What Is Dual Purpose Doctrine?
In terms of compensability, there is the “dual-purpose doctrine.” Those cases refer to situations when an employee may be performing an act that has a mutual benefit to the employee and the employer. Those cases are usually found compensable. An example where an employer that had a large campus held a contest to determine who could walk the most miles or log the most steps. Basically, the employer wanted the employees to go outside at lunchtime, get exercise, and get fresh air. Clearly, that’s a benefit to the employee because it’s good for morale and the individual’s health. It gets him or her away from the desk for a little bit. When out logging steps for this competition a worker was attacked by a bird. She tripped, fell, and sustained her injury when she was running away from the bird. The incident was found compensable because it was an employer-sponsored health program or competition, and it had a benefit to both the employee and the employer.
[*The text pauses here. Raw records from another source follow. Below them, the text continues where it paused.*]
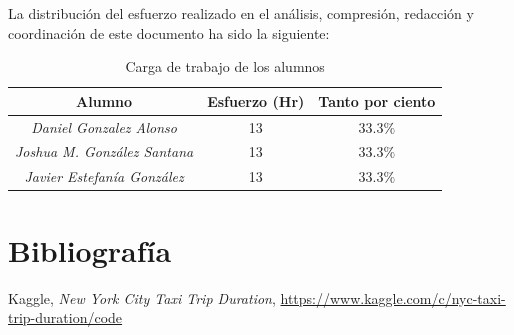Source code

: \documentclass[12pt]{article}
\begin{document}
La distribución del esfuerzo realizado en el análisis, compresión, redacción y coordinación de este documento ha sido la siguiente:

\begin{table}[H]
\centering
\begin{tabular}{|c|c|c|}
\hline
Alumno         & Esfuerzo (Hr)    & Tanto por ciento  \\ \hline
\textit{Daniel Gonzalez Alonso}  &   13   & $33.3\%$      \\ \hline
\textit{Joshua M. González Santana}  & 13  & $33.3\%$      \\ \hline
\textit{Javier Estefanía González}  & 13  & $33.3\%$      \\ \hline
\end{tabular}
\caption{Carga de trabajo de los alumnos}
\end{table}

\section{Bibliografía}
\begin{thebibliography}{0}
      Kaggle,
      \emph{New York City Taxi Trip Duration},
      \url{https://www.kaggle.com/c/nyc-taxi-trip-duration/code}
\end{thebibliography}
\end{document}
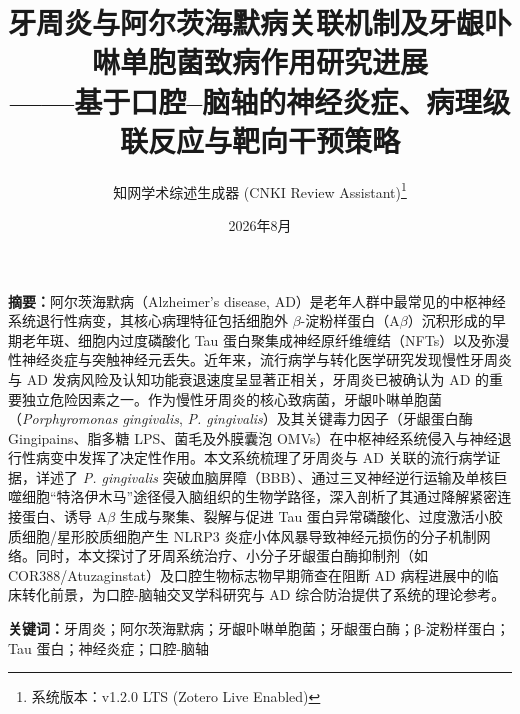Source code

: \documentclass[12pt,a4paper]{ctexart}
\title{\textbf{牙周炎与阿尔茨海默病关联机制及牙龈卟啉单胞菌致病作用研究进展}\\[0.5em]
\large ——基于口腔--脑轴的神经炎症、病理级联反应与靶向干预策略}
\author{知网学术综述生成器 (CNKI Review Assistant)\thanks{系统版本：v1.2.0 LTS (Zotero Live Enabled)}}
\date{2026年8月}
\begin{document}
\maketitle

\noindent\textbf{摘要：}阿尔茨海默病（Alzheimer's disease, AD）是老年人群中最常见的中枢神经系统退行性病变，其核心病理特征包括细胞外 $\beta$-淀粉样蛋白（A$\beta$）沉积形成的早期老年斑、细胞内过度磷酸化 Tau 蛋白聚集成神经原纤维缠结（NFTs）以及弥漫性神经炎症与突触神经元丢失。近年来，流行病学与转化医学研究发现慢性牙周炎与 AD 发病风险及认知功能衰退速度呈显著正相关，牙周炎已被确认为 AD 的重要独立危险因素之一。作为慢性牙周炎的核心致病菌，牙龈卟啉单胞菌（\textit{Porphyromonas gingivalis}, \textit{P. gingivalis}）及其关键毒力因子（牙龈蛋白酶 Gingipains、脂多糖 LPS、菌毛及外膜囊泡 OMVs）在中枢神经系统侵入与神经退行性病变中发挥了决定性作用。本文系统梳理了牙周炎与 AD 关联的流行病学证据，详述了 \textit{P. gingivalis} 突破血脑屏障（BBB）、通过三叉神经逆行运输及单核巨噬细胞“特洛伊木马”途径侵入脑组织的生物学路径，深入剖析了其通过降解紧密连接蛋白、诱导 A$\beta$ 生成与聚集、裂解与促进 Tau 蛋白异常磷酸化、过度激活小胶质细胞/星形胶质细胞产生 NLRP3 炎症小体风暴导致神经元损伤的分子机制网络。同时，本文探讨了牙周系统治疗、小分子牙龈蛋白酶抑制剂（如 COR388/Atuzaginstat）及口腔生物标志物早期筛查在阻断 AD 病程进展中的临床转化前景，为口腔-脑轴交叉学科研究与 AD 综合防治提供了系统的理论参考。

\vspace{0.5em}
\noindent\textbf{关键词：}牙周炎；阿尔茨海默病；牙龈卟啉单胞菌；牙龈蛋白酶；β-淀粉样蛋白；Tau 蛋白；神经炎症；口腔-脑轴
\end{document}

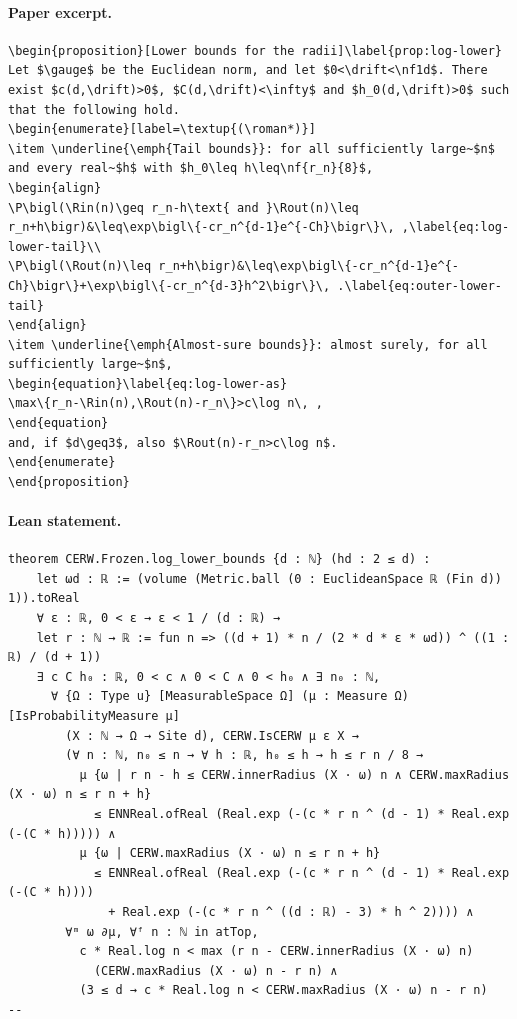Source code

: \paragraph{Paper excerpt.}
\begin{verbatim}
\begin{proposition}[Lower bounds for the radii]\label{prop:log-lower}
Let $\gauge$ be the Euclidean norm, and let $0<\drift<\nf1d$. There exist $c(d,\drift)>0$, $C(d,\drift)<\infty$ and $h_0(d,\drift)>0$ such that the following hold.
\begin{enumerate}[label=\textup{(\roman*)}]
\item \underline{\emph{Tail bounds}}: for all sufficiently large~$n$ and every real~$h$ with $h_0\leq h\leq\nf{r_n}{8}$,
\begin{align}
\P\bigl(\Rin(n)\geq r_n-h\text{ and }\Rout(n)\leq r_n+h\bigr)&\leq\exp\bigl\{-cr_n^{d-1}e^{-Ch}\bigr\}\, ,\label{eq:log-lower-tail}\\
\P\bigl(\Rout(n)\leq r_n+h\bigr)&\leq\exp\bigl\{-cr_n^{d-1}e^{-Ch}\bigr\}+\exp\bigl\{-cr_n^{d-3}h^2\bigr\}\, .\label{eq:outer-lower-tail}
\end{align}
\item \underline{\emph{Almost-sure bounds}}: almost surely, for all sufficiently large~$n$,
\begin{equation}\label{eq:log-lower-as}
\max\{r_n-\Rin(n),\Rout(n)-r_n\}>c\log n\, ,
\end{equation}
and, if $d\geq3$, also $\Rout(n)-r_n>c\log n$.
\end{enumerate}
\end{proposition}
\end{verbatim}
\paragraph{Lean statement.}
\begin{verbatim}
theorem CERW.Frozen.log_lower_bounds {d : ℕ} (hd : 2 ≤ d) :
    let ωd : ℝ := (volume (Metric.ball (0 : EuclideanSpace ℝ (Fin d)) 1)).toReal
    ∀ ε : ℝ, 0 < ε → ε < 1 / (d : ℝ) →
    let r : ℕ → ℝ := fun n => ((d + 1) * n / (2 * d * ε * ωd)) ^ ((1 : ℝ) / (d + 1))
    ∃ c C h₀ : ℝ, 0 < c ∧ 0 < C ∧ 0 < h₀ ∧ ∃ n₀ : ℕ,
      ∀ {Ω : Type u} [MeasurableSpace Ω] (μ : Measure Ω) [IsProbabilityMeasure μ]
        (X : ℕ → Ω → Site d), CERW.IsCERW μ ε X →
        (∀ n : ℕ, n₀ ≤ n → ∀ h : ℝ, h₀ ≤ h → h ≤ r n / 8 →
          μ {ω | r n - h ≤ CERW.innerRadius (X · ω) n ∧ CERW.maxRadius (X · ω) n ≤ r n + h}
            ≤ ENNReal.ofReal (Real.exp (-(c * r n ^ (d - 1) * Real.exp (-(C * h))))) ∧
          μ {ω | CERW.maxRadius (X · ω) n ≤ r n + h}
            ≤ ENNReal.ofReal (Real.exp (-(c * r n ^ (d - 1) * Real.exp (-(C * h))))
              + Real.exp (-(c * r n ^ ((d : ℝ) - 3) * h ^ 2)))) ∧
        ∀ᵐ ω ∂μ, ∀ᶠ n : ℕ in atTop,
          c * Real.log n < max (r n - CERW.innerRadius (X · ω) n)
            (CERW.maxRadius (X · ω) n - r n) ∧
          (3 ≤ d → c * Real.log n < CERW.maxRadius (X · ω) n - r n)
--
\end{verbatim}
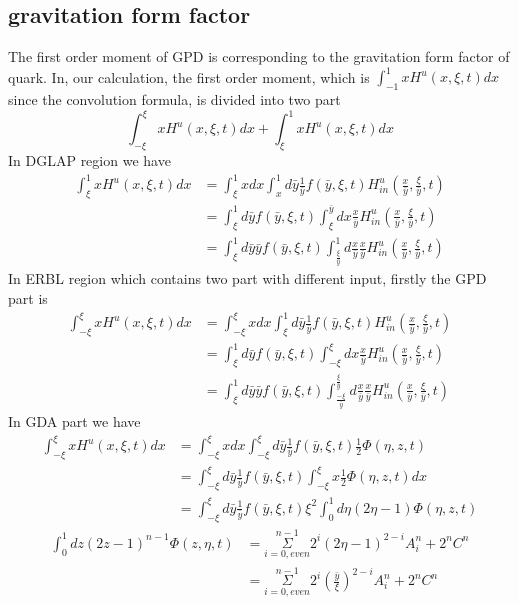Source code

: \documentclass[preprintnumbers,prd,superscriptaddress,preprint]{revtex4-1}
\begin{document}
	\subsection{gravitation form factor}
	The first order moment of GPD is corresponding to the gravitation form factor of quark. In, our calculation, the first order moment, which is $\int_{-1}^{1}xH^{u}(x,\xi,t)dx$ since the convolution formula, is divided into two part 
	\[\int_{-\xi}^{\xi}xH^{u}(x,\xi,t)dx+\int_{\xi}^{1}xH^{u}(x,\xi,t)dx\]
	In DGLAP region we have 
	\begin{align*}
		\int_{\xi}^{1}xH^{u}(x,\xi,t)dx & =\int_{\xi}^{1}xdx\int_{x}^{1}d\bar{y}\frac{1}{\bar{y}}f(\bar{y},\xi,t)H_{in}^{u}(\frac{x}{\bar{y}},\frac{\xi}{\bar{y}},t)\\
		& =\int_{\xi}^{1}d\bar{y}f(\bar{y},\xi,t)\int_{\xi}^{\bar{y}}dx\frac{x}{\bar{y}}H_{in}^{u}(\frac{x}{\bar{y}},\frac{\xi}{\bar{y}},t)\\
		& =\int_{\xi}^{1}d\bar{y}\bar{y}f(\bar{y},\xi,t)\int_{\frac{\xi}{\bar{y}}}^{1}d\frac{x}{\bar{y}}\frac{x}{\bar{y}}H_{in}^{u}(\frac{x}{\bar{y}},\frac{\xi}{\bar{y}},t)
	\end{align*}
	In ERBL region which contains two part with different input, firstly the GPD part is 
	\begin{align*}
		\int_{-\xi}^{\xi}xH^{u}(x,\xi,t)dx & =\int_{-\xi}^{\xi}xdx\int_{\xi}^{1}d\bar{y}\frac{1}{\bar{y}}f(\bar{y},\xi,t)H_{in}^{u}(\frac{x}{\bar{y}},\frac{\xi}{\bar{y}},t)\\
		& =\int_{\xi}^{1}d\bar{y}f(\bar{y},\xi,t)\int_{-\xi}^{\xi}dx\frac{x}{\bar{y}}H_{in}^{u}(\frac{x}{\bar{y}},\frac{\xi}{\bar{y}},t)\\
		& =\int_{\xi}^{1}d\bar{y}\bar{y}f(\bar{y},\xi,t)\int_{\frac{-\xi}{\bar{y}}}^{\frac{\xi}{\bar{y}}}d\frac{x}{\bar{y}}\frac{x}{\bar{y}}H_{in}^{u}(\frac{x}{\bar{y}},\frac{\xi}{\bar{y}},t)
	\end{align*}
	In GDA part we have 
	\begin{align*}
		\int_{-\xi}^{\xi}xH^{u}(x,\xi,t)dx & =\int_{-\xi}^{\xi}xdx\int_{-\xi}^{\xi}d\bar{y}\frac{1}{\bar{y}}f(\bar{y},\xi,t)\frac{1}{2}\Phi(\eta,z,t)\\
		& =\int_{-\xi}^{\xi}d\bar{y}\frac{1}{\bar{y}}f(\bar{y},\xi,t)\int_{-\xi}^{\xi}x\frac{1}{2}\Phi(\eta,z,t)dx\\
		& =\int_{-\xi}^{\xi}d\bar{y}\frac{1}{\bar{y}}f(\bar{y},\xi,t)\xi^{2}\int_{0}^{1}d\eta(2\eta-1)\Phi(\eta,z,t)
	\end{align*}
	\begin{align*}
		\int_{0}^{1}dz(2z-1)^{n-1}\Phi(z,\eta,t) & =\underset{i=0,even}{\overset{n-1}{\Sigma}}2^{i}(2\eta-1)^{2-i}A_{i}^{n}+2^{n}C^{n}\\
		& =\underset{i=0,even}{\overset{n-1}{\Sigma}}2^{i}(\frac{\bar{y}}{\xi})^{2-i}A_{i}^{n}+2^{n}C^{n}
	\end{align*}
\end{document}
The dual-purpose doctrine is similar to the personal comfort doctrine. If a worker is engaged in an act of personal comfort, and they’re injured while doing so, the injury is compensable. There’s no break in the employment just because the worker is taking care of his or her personal comforts or necessities such as getting something to drink or eat during the day, or on the way to the restroom. The health of the employee is in the interest of the employer. Since the employee’s efforts benefit the employer, an employee who is ministering to personal needs doesn’t take the injury outside of the “course and scope” of employment. A person walking to lunch in the break room that trips and breaks a leg has a compensable injury, even though they’re going to get lunch and not necessarily engaged in a particular job duty. The broken leg is a compensable injury under the personal comfort doctrine.